§ How to complete this task
Starting at the line that has "A streamlined system" and stopping after the line that has "- **Component Include", reproduce the listing below exactly; omit everything else.

§ Given records
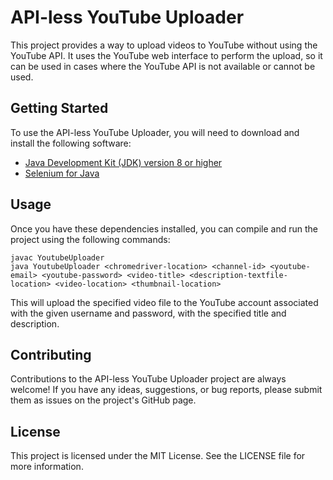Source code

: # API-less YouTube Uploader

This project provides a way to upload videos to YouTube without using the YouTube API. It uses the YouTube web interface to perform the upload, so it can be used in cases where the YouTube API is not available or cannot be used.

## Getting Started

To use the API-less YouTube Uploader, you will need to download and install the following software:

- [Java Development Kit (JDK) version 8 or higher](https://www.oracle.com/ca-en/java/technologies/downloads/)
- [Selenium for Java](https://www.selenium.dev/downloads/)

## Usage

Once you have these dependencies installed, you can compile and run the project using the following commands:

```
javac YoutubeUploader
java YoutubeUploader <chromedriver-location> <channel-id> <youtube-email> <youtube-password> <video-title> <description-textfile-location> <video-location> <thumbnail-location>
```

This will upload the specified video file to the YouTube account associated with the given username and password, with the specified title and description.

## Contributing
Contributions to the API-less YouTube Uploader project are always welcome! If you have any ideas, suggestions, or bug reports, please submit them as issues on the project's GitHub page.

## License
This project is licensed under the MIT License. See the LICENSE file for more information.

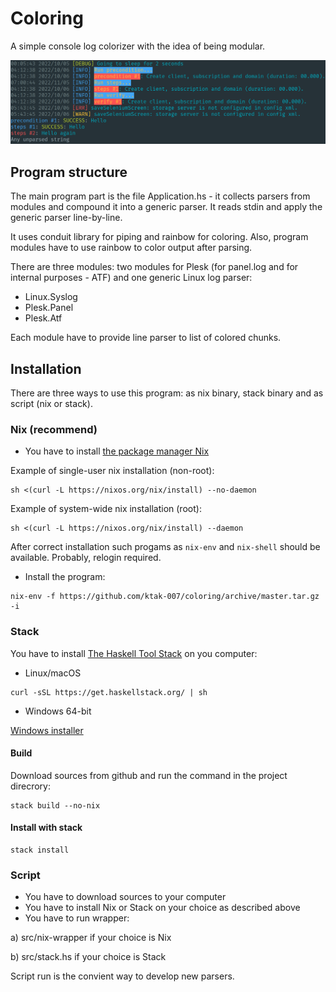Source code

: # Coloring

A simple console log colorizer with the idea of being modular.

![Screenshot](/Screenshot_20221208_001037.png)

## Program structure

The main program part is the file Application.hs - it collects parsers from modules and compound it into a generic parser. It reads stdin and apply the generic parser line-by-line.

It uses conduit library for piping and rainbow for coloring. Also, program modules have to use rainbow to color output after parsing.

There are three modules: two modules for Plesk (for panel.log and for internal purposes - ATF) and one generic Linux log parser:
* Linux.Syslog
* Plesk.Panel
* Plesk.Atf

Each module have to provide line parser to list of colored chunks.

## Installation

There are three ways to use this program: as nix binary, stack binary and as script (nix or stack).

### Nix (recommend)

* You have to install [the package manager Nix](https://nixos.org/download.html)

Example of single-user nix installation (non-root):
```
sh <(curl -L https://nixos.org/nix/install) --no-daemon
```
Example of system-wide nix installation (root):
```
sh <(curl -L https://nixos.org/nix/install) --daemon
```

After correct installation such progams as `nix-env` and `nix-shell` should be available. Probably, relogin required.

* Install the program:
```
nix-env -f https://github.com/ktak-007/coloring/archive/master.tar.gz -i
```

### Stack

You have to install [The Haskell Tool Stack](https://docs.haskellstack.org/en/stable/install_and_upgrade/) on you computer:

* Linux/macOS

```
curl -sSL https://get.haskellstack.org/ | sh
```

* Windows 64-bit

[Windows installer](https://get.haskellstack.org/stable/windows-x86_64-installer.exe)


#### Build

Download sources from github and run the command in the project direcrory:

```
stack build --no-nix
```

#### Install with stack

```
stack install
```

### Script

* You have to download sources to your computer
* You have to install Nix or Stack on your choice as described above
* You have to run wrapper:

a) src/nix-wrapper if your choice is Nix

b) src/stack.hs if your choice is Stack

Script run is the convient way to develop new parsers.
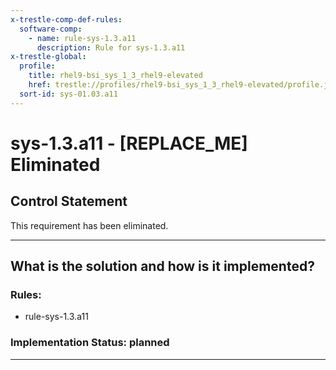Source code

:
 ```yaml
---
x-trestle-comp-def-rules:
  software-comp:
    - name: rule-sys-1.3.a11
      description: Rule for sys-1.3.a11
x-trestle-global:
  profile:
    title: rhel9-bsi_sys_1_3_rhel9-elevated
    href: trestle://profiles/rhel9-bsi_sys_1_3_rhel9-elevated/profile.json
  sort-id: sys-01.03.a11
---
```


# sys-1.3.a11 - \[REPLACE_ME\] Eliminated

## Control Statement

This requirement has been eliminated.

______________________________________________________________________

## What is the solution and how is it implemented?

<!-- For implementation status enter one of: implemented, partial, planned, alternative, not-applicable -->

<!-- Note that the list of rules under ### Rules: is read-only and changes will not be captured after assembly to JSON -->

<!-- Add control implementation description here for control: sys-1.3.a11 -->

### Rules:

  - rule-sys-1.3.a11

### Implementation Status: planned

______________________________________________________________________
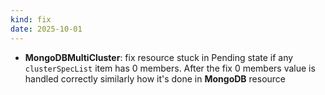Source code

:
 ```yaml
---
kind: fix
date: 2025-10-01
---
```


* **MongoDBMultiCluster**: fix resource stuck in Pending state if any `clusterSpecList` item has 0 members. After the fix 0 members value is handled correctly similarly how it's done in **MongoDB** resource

* * *

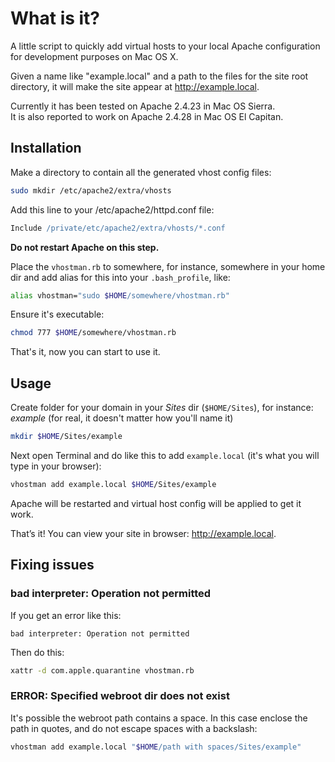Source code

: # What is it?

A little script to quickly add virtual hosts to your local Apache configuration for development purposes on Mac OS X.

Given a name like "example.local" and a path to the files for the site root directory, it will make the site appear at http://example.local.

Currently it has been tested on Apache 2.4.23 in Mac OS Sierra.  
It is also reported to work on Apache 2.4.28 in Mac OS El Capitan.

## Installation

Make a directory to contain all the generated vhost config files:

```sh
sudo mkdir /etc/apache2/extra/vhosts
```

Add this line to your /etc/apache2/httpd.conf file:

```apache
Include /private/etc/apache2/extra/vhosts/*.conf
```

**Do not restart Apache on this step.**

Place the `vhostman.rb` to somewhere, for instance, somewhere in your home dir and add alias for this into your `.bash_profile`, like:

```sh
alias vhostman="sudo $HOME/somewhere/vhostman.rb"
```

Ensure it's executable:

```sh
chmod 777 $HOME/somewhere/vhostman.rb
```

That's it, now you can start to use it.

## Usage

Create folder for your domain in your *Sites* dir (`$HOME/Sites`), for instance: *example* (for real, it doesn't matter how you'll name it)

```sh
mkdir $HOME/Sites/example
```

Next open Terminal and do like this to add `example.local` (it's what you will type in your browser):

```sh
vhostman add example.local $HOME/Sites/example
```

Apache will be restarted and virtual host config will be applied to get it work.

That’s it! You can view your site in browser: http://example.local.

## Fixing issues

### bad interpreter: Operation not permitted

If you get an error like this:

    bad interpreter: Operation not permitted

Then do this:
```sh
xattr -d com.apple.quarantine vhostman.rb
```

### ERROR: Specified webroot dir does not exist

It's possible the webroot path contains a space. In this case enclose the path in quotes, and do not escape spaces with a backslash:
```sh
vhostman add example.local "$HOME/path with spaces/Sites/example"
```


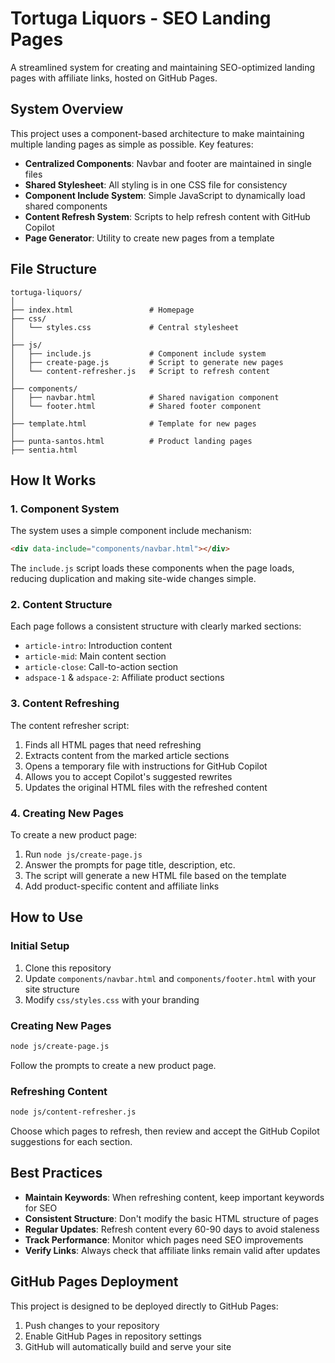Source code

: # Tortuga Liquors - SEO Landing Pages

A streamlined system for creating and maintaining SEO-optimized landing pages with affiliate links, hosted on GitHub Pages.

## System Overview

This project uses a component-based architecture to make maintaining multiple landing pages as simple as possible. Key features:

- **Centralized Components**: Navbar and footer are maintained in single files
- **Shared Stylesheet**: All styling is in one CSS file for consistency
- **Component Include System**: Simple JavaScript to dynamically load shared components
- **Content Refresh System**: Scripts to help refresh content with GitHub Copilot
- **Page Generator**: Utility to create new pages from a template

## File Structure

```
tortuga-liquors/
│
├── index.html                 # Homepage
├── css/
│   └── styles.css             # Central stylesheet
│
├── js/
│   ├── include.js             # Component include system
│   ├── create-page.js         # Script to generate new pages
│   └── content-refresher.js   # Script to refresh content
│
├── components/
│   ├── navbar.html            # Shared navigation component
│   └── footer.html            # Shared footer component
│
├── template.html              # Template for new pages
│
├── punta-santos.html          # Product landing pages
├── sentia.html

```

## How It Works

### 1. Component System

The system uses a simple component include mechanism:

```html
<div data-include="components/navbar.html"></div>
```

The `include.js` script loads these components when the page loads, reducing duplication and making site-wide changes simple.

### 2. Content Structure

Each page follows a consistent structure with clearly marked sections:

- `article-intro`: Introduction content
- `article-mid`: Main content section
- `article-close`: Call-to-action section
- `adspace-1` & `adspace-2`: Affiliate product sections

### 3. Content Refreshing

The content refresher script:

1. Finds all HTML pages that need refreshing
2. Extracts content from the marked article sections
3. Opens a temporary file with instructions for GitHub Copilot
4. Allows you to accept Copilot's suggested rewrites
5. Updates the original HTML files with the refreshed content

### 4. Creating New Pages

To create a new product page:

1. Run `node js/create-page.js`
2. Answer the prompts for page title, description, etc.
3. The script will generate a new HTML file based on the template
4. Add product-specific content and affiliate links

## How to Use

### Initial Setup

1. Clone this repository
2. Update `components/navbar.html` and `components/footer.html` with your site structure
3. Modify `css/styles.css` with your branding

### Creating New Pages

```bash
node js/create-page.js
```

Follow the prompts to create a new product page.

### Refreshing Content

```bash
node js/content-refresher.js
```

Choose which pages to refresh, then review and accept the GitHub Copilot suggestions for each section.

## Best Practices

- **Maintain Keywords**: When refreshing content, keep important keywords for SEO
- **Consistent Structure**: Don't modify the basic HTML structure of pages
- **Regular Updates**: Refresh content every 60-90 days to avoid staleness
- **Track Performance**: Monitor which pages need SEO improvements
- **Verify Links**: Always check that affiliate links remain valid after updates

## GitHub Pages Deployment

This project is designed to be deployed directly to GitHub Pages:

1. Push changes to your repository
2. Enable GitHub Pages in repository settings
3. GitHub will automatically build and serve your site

---

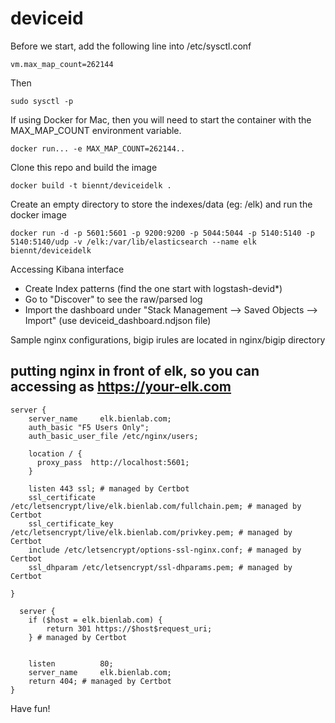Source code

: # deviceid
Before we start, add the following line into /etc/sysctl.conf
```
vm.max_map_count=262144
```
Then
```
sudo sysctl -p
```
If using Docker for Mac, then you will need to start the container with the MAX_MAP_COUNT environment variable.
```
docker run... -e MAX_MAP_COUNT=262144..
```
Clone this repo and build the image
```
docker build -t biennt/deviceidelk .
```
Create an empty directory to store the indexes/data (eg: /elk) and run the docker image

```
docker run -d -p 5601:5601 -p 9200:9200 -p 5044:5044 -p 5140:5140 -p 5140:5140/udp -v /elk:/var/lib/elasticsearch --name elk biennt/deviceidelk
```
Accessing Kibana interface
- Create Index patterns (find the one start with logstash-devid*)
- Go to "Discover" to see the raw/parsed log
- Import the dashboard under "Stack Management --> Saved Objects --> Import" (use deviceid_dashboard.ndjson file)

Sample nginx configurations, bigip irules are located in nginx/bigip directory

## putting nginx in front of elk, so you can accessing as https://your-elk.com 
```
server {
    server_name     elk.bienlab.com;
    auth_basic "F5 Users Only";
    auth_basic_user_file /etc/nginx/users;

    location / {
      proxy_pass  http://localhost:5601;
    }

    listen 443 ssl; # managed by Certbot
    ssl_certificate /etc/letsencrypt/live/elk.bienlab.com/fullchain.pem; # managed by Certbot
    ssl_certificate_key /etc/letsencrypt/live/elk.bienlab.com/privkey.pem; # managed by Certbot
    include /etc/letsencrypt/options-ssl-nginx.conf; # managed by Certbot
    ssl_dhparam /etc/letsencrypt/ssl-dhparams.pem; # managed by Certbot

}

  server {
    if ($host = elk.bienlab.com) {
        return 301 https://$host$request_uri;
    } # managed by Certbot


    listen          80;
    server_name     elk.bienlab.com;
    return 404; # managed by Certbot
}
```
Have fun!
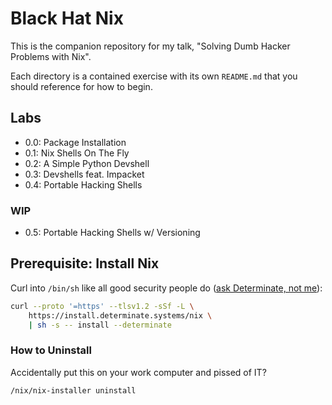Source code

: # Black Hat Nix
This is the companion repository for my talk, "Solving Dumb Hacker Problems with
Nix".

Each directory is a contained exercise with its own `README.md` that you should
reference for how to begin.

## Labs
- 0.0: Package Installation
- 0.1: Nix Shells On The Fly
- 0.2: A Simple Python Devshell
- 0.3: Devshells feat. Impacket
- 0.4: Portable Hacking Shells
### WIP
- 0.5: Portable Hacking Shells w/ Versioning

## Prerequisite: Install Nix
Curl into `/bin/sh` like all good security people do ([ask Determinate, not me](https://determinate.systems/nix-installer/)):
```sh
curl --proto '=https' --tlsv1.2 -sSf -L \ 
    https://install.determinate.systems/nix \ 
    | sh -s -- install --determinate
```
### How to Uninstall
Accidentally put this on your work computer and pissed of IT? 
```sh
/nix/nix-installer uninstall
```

§ Result of the task
A streamlined system for creating and maintaining SEO-optimized landing pages with affiliate links, hosted on GitHub Pages.

## System Overview

This project uses a component-based architecture to make maintaining multiple landing pages as simple as possible. Key features:

- **Centralized Components**: Navbar and footer are maintained in single files
- **Shared Stylesheet**: All styling is in one CSS file for consistency
- **Component Include System**: Simple JavaScript to dynamically load shared components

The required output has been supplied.